Building a comments system is really hard. I tried to build one for Known, which powers my website, but found that spammers circumvented it surprisingly easily. You can flag spam using Akismet (which was built for WordPress but works across platforms), but this process tends to require you to pre-screen comments and make them public after the fact. That’s a fair amount of work and a fair amount of unnecessary friction for building community.

If you have a blog - you do have a blog, don’t you? - you can post a response to one of my posts and send a webmention. But not everybody has their own website, and the barrier to entry for sending webmentions is pretty high.

So I’ve been looking for something else.

Fred Wilson gave up on comments and asks people to discuss on Twitter. That works pretty well, but I’m not really into forcing people to use a particular service. That’s also why I’m not particularly into using Disqus embeds, which also unnecessarily track you across sites.

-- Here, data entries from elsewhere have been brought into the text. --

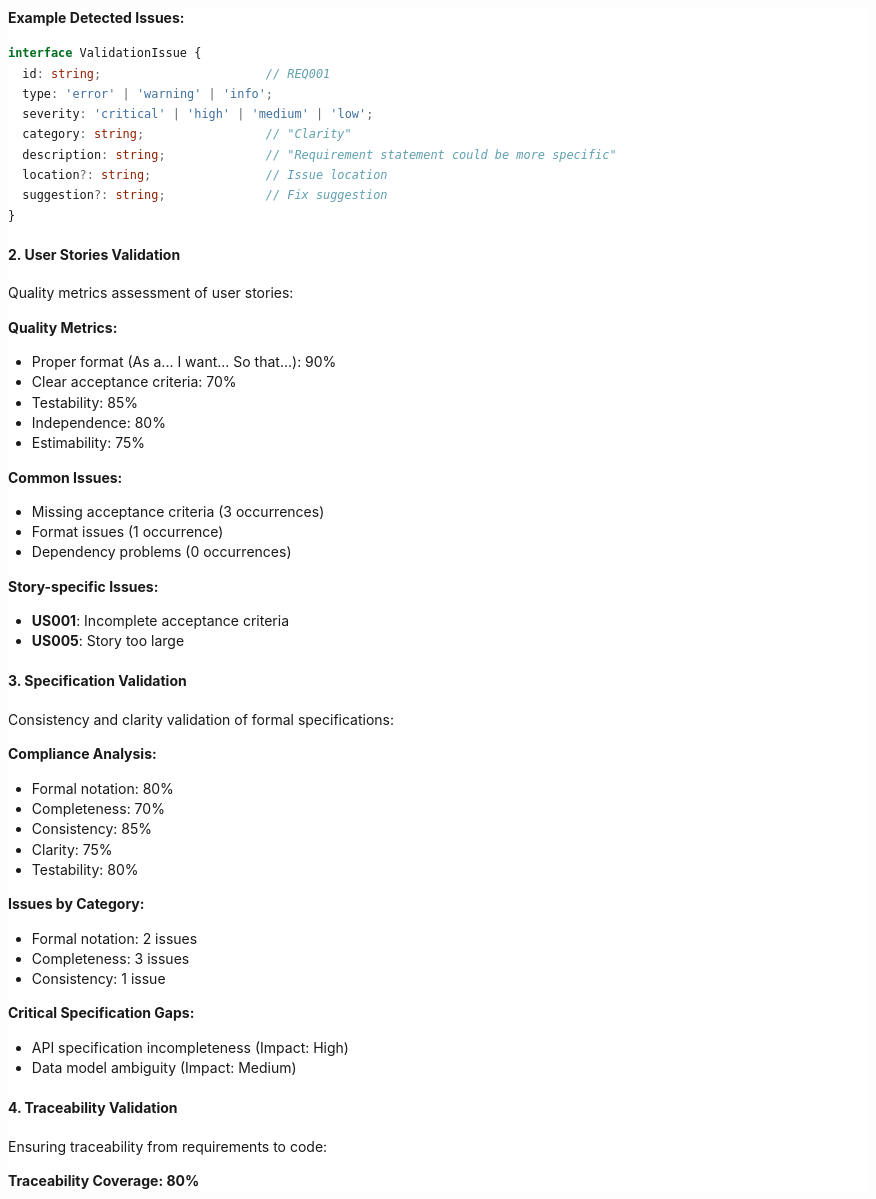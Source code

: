 **Example Detected Issues:**
```typescript
interface ValidationIssue {
  id: string;                       // REQ001
  type: 'error' | 'warning' | 'info';
  severity: 'critical' | 'high' | 'medium' | 'low';
  category: string;                 // "Clarity"
  description: string;              // "Requirement statement could be more specific"
  location?: string;                // Issue location
  suggestion?: string;              // Fix suggestion
}
```

#### 2. User Stories Validation
Quality metrics assessment of user stories:

**Quality Metrics:**
- Proper format (As a... I want... So that...): 90%
- Clear acceptance criteria: 70%
- Testability: 85%
- Independence: 80%
- Estimability: 75%

**Common Issues:**
- Missing acceptance criteria (3 occurrences)
- Format issues (1 occurrence)
- Dependency problems (0 occurrences)

**Story-specific Issues:**
- **US001**: Incomplete acceptance criteria
- **US005**: Story too large

#### 3. Specification Validation
Consistency and clarity validation of formal specifications:

**Compliance Analysis:**
- Formal notation: 80%
- Completeness: 70%
- Consistency: 85%
- Clarity: 75%
- Testability: 80%

**Issues by Category:**
- Formal notation: 2 issues
- Completeness: 3 issues
- Consistency: 1 issue

**Critical Specification Gaps:**
- API specification incompleteness (Impact: High)
- Data model ambiguity (Impact: Medium)

#### 4. Traceability Validation
Ensuring traceability from requirements to code:

**Traceability Coverage: 80%**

Finally, I was using Cactus Comments, which is based on the decentralized Matrix network for a while, but it occasionally seemed to break in ways that were disconcerting for site visitors. (It’s still a very cool project.)

I love comments, and I guess that means I’m writing my own system again. To do so means getting into an arms race with spammers, which I’m not very excited about, but I don’t see an alternative that I’m completely happy about.

Do you run a blog with comments? How do you deal with these issues? I’d love to learn from you.